Cantemos al Señor, el cántico del amor

Si estamos salvados por el cuerpo y la
sangre de Cristo redentor, no cesemos en la alabanza y gratitud a Dios Padre
que nos ama y nos espera, unidos a Jesús, el Hijo encarnado.

Hermanos, cantemos al Señor, con san
Agustín:

"Cantad al Señor un cántico nuevo,
resuene su alabanza en la asamblea de los fieles.

Se nos ha exhortado a cantar al Señor
un cántico nuevo. El hombre nuevo conoce el cántico nuevo. Cantar es expresión
de alegría y, si nos fijamos más detenidamente, cantar es expresión de
amor. De modo que quien ha aprendido a amar la vida nueva sabe cantar el cántico
nuevo. De modo que el cántico nuevo nos hace pensar en lo que es la vida
nueva. El hombre nuevo, el cántico nuevo, el Testamento nuevo: todo pertenece
al mismo y único reino.

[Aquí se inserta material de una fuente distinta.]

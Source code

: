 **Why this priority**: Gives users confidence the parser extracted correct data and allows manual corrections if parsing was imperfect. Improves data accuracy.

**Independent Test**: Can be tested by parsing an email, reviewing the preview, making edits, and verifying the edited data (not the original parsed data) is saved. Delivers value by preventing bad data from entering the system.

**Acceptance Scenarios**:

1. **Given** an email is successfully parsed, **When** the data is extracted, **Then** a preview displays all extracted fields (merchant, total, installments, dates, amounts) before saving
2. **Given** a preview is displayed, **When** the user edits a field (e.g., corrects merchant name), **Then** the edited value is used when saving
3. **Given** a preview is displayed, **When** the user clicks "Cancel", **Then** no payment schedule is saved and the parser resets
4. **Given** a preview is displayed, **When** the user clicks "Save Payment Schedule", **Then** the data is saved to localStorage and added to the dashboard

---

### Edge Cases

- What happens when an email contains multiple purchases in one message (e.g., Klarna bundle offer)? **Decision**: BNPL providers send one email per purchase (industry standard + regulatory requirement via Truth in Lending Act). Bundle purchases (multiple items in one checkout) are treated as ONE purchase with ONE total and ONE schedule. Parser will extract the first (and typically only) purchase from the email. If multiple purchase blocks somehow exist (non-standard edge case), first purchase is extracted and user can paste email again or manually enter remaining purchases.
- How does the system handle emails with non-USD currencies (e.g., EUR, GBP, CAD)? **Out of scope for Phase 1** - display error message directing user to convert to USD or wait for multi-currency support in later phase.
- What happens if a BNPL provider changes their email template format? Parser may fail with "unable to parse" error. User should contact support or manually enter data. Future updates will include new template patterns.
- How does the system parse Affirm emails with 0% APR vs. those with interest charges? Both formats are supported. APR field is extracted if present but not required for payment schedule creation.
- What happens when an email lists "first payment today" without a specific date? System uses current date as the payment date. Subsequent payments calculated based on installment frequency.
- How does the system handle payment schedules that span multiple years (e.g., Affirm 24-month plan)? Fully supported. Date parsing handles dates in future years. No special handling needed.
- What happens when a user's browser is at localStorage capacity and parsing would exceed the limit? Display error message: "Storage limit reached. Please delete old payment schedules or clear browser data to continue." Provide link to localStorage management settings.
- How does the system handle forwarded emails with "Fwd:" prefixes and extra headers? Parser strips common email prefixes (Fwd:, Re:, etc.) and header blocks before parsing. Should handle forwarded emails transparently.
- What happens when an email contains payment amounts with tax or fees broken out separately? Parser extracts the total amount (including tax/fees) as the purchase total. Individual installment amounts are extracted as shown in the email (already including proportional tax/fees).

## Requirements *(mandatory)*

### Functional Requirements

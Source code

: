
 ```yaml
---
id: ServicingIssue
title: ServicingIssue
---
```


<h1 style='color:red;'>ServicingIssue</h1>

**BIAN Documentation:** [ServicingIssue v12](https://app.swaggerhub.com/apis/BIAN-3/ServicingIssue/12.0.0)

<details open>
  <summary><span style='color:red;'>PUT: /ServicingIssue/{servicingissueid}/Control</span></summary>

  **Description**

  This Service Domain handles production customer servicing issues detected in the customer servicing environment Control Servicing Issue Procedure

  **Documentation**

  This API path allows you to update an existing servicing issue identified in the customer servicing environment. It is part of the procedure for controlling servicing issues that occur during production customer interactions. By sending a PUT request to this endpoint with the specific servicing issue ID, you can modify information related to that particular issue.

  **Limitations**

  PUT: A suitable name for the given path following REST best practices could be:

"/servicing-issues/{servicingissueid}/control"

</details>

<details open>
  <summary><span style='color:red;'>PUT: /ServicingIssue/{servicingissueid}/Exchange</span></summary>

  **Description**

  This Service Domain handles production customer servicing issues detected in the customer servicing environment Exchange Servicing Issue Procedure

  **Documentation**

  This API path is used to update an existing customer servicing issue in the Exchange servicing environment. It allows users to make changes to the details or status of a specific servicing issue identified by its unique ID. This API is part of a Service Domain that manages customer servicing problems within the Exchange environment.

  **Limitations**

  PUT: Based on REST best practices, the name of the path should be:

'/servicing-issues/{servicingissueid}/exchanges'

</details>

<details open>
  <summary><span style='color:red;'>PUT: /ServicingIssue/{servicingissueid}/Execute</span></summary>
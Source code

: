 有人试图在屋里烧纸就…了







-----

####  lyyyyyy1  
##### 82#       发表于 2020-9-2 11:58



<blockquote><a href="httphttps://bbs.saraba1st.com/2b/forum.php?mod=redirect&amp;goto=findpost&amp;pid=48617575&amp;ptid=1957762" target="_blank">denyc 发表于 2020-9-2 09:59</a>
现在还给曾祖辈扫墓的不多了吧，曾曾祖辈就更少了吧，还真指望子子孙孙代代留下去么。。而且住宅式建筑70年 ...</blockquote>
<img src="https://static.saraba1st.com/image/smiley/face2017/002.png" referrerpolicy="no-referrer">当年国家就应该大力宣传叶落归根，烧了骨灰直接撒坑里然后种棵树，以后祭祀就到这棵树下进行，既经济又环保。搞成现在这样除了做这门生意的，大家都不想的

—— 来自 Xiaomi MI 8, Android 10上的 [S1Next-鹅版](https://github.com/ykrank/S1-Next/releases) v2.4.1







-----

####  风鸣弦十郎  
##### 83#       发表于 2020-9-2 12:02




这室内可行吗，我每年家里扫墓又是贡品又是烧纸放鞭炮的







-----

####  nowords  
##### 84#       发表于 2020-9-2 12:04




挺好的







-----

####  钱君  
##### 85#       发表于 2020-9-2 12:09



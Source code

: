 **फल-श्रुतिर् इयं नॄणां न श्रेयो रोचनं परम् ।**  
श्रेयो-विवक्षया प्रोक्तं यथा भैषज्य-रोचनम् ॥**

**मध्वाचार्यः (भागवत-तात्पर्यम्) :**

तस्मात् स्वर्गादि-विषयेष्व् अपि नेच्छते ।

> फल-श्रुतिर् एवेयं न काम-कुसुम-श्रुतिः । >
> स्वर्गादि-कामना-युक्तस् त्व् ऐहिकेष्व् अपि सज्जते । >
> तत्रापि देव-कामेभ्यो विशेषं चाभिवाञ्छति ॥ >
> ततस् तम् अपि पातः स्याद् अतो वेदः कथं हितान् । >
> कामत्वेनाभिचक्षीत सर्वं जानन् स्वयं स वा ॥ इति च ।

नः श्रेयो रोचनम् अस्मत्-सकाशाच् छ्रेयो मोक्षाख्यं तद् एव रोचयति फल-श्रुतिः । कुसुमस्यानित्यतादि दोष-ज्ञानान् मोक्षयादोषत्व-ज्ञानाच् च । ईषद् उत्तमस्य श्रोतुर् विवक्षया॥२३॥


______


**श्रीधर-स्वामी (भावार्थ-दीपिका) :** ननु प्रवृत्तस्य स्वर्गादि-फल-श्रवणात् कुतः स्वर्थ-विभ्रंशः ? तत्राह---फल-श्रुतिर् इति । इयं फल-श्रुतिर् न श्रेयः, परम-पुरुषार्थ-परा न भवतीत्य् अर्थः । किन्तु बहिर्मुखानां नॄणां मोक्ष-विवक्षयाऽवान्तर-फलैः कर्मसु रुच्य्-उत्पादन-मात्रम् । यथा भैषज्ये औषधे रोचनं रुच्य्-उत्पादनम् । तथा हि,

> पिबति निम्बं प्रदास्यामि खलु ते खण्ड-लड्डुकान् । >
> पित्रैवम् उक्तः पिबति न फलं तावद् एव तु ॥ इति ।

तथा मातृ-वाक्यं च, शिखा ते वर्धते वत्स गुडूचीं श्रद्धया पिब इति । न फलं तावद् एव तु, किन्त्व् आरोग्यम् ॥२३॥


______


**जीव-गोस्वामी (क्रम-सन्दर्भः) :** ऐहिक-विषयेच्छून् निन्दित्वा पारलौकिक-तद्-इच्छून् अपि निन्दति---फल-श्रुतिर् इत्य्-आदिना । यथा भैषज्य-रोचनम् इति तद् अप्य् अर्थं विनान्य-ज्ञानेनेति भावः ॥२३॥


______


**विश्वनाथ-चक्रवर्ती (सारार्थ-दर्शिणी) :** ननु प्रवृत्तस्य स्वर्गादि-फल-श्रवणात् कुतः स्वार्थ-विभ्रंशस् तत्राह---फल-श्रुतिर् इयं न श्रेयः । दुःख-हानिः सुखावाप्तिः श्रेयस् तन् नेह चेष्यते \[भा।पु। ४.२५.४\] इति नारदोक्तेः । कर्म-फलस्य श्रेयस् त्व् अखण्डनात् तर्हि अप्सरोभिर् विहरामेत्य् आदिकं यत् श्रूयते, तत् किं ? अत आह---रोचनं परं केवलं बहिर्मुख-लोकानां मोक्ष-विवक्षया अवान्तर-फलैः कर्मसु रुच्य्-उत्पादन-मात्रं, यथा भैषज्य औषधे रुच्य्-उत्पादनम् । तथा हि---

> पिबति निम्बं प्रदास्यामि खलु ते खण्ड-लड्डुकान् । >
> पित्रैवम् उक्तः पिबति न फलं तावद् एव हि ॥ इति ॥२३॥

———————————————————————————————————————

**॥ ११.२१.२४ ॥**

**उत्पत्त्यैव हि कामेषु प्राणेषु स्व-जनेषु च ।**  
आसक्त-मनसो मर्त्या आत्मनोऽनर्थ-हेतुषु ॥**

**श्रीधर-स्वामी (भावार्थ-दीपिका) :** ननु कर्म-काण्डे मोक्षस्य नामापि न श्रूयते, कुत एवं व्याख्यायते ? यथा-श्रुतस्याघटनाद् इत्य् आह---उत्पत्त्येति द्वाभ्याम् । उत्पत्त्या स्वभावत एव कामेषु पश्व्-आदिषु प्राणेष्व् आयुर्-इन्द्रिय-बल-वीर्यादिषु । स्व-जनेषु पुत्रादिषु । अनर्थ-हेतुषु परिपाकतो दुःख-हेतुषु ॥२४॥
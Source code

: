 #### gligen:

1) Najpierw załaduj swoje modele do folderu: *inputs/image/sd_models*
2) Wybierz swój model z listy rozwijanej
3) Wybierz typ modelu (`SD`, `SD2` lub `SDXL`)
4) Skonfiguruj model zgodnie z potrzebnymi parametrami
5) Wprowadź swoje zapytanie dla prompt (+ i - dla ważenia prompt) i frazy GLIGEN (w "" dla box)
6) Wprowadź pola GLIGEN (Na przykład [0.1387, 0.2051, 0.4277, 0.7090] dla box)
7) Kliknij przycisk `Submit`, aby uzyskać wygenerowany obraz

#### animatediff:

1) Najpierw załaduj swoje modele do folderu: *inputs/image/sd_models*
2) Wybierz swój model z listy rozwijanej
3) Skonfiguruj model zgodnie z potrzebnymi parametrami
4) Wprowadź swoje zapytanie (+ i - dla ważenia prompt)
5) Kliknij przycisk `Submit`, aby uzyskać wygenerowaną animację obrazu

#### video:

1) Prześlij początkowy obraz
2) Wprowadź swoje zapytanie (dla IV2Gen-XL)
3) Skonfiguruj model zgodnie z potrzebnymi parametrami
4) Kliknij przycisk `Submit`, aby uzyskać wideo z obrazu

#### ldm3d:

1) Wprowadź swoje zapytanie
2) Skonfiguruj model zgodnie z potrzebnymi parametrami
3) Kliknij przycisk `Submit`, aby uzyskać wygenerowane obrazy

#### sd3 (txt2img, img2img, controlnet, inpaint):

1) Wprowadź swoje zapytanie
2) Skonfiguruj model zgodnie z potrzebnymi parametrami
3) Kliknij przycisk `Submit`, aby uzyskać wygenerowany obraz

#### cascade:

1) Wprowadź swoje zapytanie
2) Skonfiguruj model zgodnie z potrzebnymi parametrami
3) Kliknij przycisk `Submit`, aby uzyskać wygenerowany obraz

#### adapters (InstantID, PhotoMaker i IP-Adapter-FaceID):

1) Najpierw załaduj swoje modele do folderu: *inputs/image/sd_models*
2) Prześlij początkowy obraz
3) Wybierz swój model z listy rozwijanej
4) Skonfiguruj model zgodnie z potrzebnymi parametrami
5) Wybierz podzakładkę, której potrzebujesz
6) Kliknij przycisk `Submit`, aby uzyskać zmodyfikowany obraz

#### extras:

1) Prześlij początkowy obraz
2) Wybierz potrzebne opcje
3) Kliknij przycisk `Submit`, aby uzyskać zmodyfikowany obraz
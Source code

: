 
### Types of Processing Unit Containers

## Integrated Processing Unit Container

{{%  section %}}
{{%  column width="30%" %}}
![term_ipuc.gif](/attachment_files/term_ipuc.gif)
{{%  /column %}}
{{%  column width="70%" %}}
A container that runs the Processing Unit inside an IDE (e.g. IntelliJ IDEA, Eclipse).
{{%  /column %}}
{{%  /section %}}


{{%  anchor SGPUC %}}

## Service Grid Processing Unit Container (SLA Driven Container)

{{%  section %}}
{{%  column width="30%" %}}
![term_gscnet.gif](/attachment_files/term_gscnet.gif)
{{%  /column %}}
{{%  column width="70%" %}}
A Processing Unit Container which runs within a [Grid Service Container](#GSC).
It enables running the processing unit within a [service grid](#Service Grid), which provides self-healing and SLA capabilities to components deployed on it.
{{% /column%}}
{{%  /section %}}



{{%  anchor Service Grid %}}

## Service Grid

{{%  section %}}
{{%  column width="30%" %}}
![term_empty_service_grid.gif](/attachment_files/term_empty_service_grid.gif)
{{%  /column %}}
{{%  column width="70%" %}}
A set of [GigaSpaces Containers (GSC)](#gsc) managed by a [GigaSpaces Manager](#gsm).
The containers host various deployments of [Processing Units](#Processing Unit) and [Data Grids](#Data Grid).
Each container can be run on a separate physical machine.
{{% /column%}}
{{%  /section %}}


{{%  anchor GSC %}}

Por esto, el hombre nuevo cantará el cántico nuevo,
porque pertenece al Testamento nuevo.

Todo hombre ama; nadie hay que no ame;
pero hay que preguntar qué es lo que ama. No se nos invita a no amar, sino a
que elijamos lo que hemos de amar. Pero ¿cómo vamos a elegir si no somos
primero elegidos, y cómo vamos a amar si no nos aman primero? Oíd al apóstol
Juan: Nosotros amamos a Dios, porque él nos amó primero. Trata el hombre de
averiguar de dónde le viene poder amar a Dios, y no encuentra otra razón
sino porque Dios le amó primero. Se entregó a sí mismo para que le amáramos
y con ello nos dio la posibilidad y el motivo de amarle. Escuchad al apóstol
Pablo que nos habla con toda claridad de la raíz de nuestro amor: El amor de
Dios -dice- ha sido derramado en nuestros corazones. Y, ¿de quién proviene
este amor? ¿De nosotros tal vez? Ciertamente no proviene de nosotros. Pues,
¿de quién? Del  Espíritu Santo que se nos ha dado.

Por tanto, teniendo una gran
confianza, amemos a Dios en virtud del mismo don que Dios nos ha dado. Oíd a
Juan que dice más claramente aún: Dios es amor, y quien permanece en el amor
permanece en Dios, y Dios en él.

No basta con decir: El amor es de
Dios. ¿Quién de vosotros sería capaz de decir: Dios es amor? y lo dijo
quien sabía lo que se traía entre manos.

Dios se nos ofrece como objeto total y
nos dice: «Amadme, y me poseeréis, porque no os será posible amarme si
antes no me poseéis.»

¡Oh, hermanos e hijos, vosotros que
sois brotes de la Iglesia universal, semilla santa del reino eterno, los
regenerados y nacidos en Cristo! Oídme: Cantad por mí al Señor un cántico
nuevo. «Ya estamos cantando», decís. Cantáis, sí, cantáis. Ya os oigo.
Pero procurad que vuestra vida no dé testimonio contra lo que vuestra lengua
canta.

Cantad con vuestra voz, cantad con
vuestro corazón cantad con vuestra boca, cantad con vuestras costumbres:
Cantad al Señor un cántico nuevo.

¿Preguntáis que es lo que vais a
cantar de aquel a quién amáis? Porque sin duda queréis cantar en honor de
aquel a quien amáis: preguntáis qué alabanzas vais a cantar de él. Ya lo
habéis oído: Cantad al Señor un cántico nuevo.

¿Preguntáis qué alabanzas debéis
cantar?

Resuene su alabanza en la asamblea de
los fieles. La alabanza del canto reside en el mismo cantor.

¿Queréis rendir alabanzas a Dios?

Sed vosotros mismos el canto que vais
a cantar. Vosotros mismos seréis su alabanza, si vivís santamente".